[GOAL OF THE EXERCISE] Output all of the lines below exactly, and leave out each image.

>>>

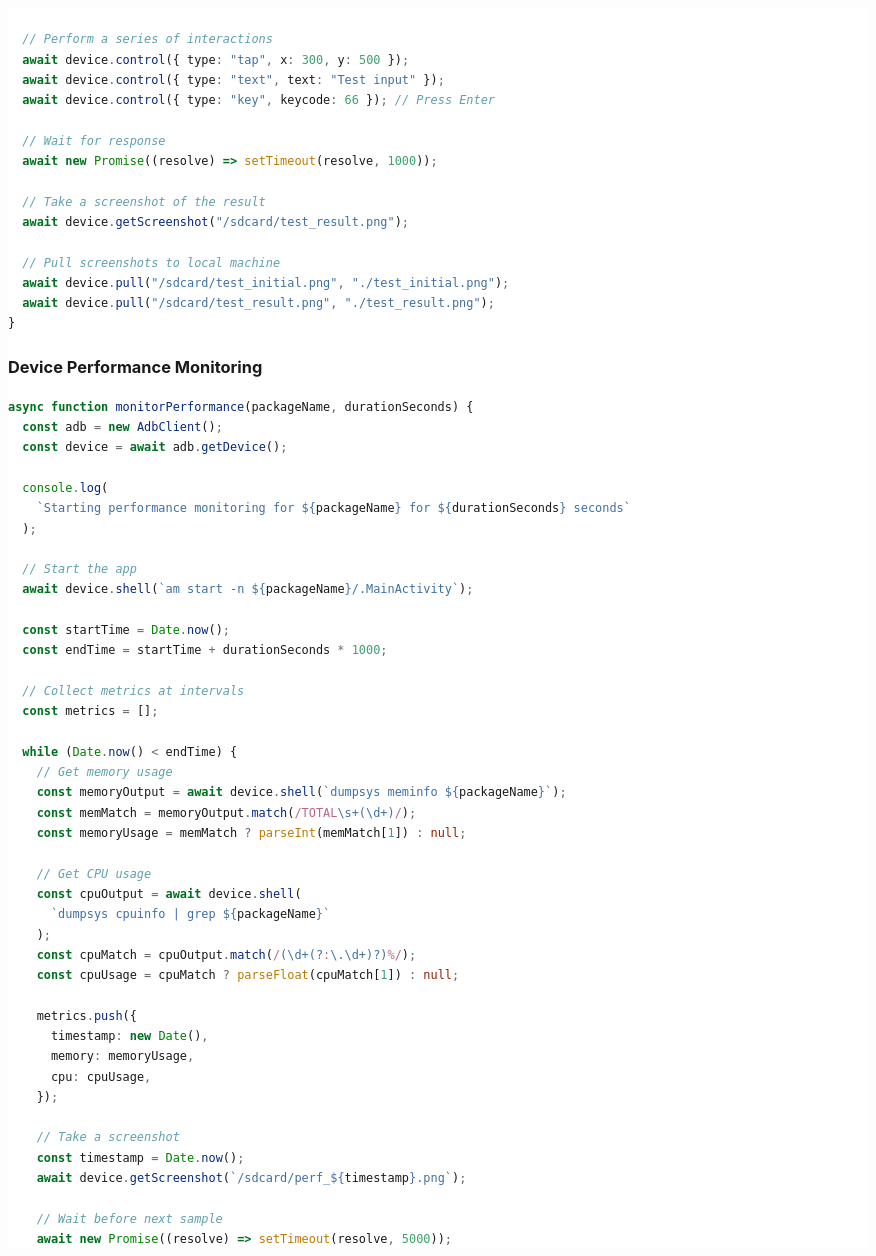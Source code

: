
 ```typescript

  // Perform a series of interactions
  await device.control({ type: "tap", x: 300, y: 500 });
  await device.control({ type: "text", text: "Test input" });
  await device.control({ type: "key", keycode: 66 }); // Press Enter

  // Wait for response
  await new Promise((resolve) => setTimeout(resolve, 1000));

  // Take a screenshot of the result
  await device.getScreenshot("/sdcard/test_result.png");

  // Pull screenshots to local machine
  await device.pull("/sdcard/test_initial.png", "./test_initial.png");
  await device.pull("/sdcard/test_result.png", "./test_result.png");
}
```

### Device Performance Monitoring

```typescript
async function monitorPerformance(packageName, durationSeconds) {
  const adb = new AdbClient();
  const device = await adb.getDevice();

  console.log(
    `Starting performance monitoring for ${packageName} for ${durationSeconds} seconds`
  );

  // Start the app
  await device.shell(`am start -n ${packageName}/.MainActivity`);

  const startTime = Date.now();
  const endTime = startTime + durationSeconds * 1000;

  // Collect metrics at intervals
  const metrics = [];

  while (Date.now() < endTime) {
    // Get memory usage
    const memoryOutput = await device.shell(`dumpsys meminfo ${packageName}`);
    const memMatch = memoryOutput.match(/TOTAL\s+(\d+)/);
    const memoryUsage = memMatch ? parseInt(memMatch[1]) : null;

    // Get CPU usage
    const cpuOutput = await device.shell(
      `dumpsys cpuinfo | grep ${packageName}`
    );
    const cpuMatch = cpuOutput.match(/(\d+(?:\.\d+)?)%/);
    const cpuUsage = cpuMatch ? parseFloat(cpuMatch[1]) : null;

    metrics.push({
      timestamp: new Date(),
      memory: memoryUsage,
      cpu: cpuUsage,
    });

    // Take a screenshot
    const timestamp = Date.now();
    await device.getScreenshot(`/sdcard/perf_${timestamp}.png`);

    // Wait before next sample
    await new Promise((resolve) => setTimeout(resolve, 5000));
```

<<<

[EXERCISE ANSWER]
Source code

:
 ```typescript

  // Perform a series of interactions
  await device.control({ type: "tap", x: 300, y: 500 });
  await device.control({ type: "text", text: "Test input" });
  await device.control({ type: "key", keycode: 66 }); // Press Enter

  // Wait for response
  await new Promise((resolve) => setTimeout(resolve, 1000));

  // Take a screenshot of the result
  await device.getScreenshot("/sdcard/test_result.png");

  // Pull screenshots to local machine
  await device.pull("/sdcard/test_initial.png", "./test_initial.png");
  await device.pull("/sdcard/test_result.png", "./test_result.png");
}
```

### Device Performance Monitoring

```typescript
async function monitorPerformance(packageName, durationSeconds) {
  const adb = new AdbClient();
  const device = await adb.getDevice();

  console.log(
    `Starting performance monitoring for ${packageName} for ${durationSeconds} seconds`
  );

  // Start the app
  await device.shell(`am start -n ${packageName}/.MainActivity`);

  const startTime = Date.now();
  const endTime = startTime + durationSeconds * 1000;

  // Collect metrics at intervals
  const metrics = [];

  while (Date.now() < endTime) {
    // Get memory usage
    const memoryOutput = await device.shell(`dumpsys meminfo ${packageName}`);
    const memMatch = memoryOutput.match(/TOTAL\s+(\d+)/);
    const memoryUsage = memMatch ? parseInt(memMatch[1]) : null;

    // Get CPU usage
    const cpuOutput = await device.shell(
      `dumpsys cpuinfo | grep ${packageName}`
    );
    const cpuMatch = cpuOutput.match(/(\d+(?:\.\d+)?)%/);
    const cpuUsage = cpuMatch ? parseFloat(cpuMatch[1]) : null;

    metrics.push({
      timestamp: new Date(),
      memory: memoryUsage,
      cpu: cpuUsage,
    });

    // Take a screenshot
    const timestamp = Date.now();
    await device.getScreenshot(`/sdcard/perf_${timestamp}.png`);

    // Wait before next sample
    await new Promise((resolve) => setTimeout(resolve, 5000));
```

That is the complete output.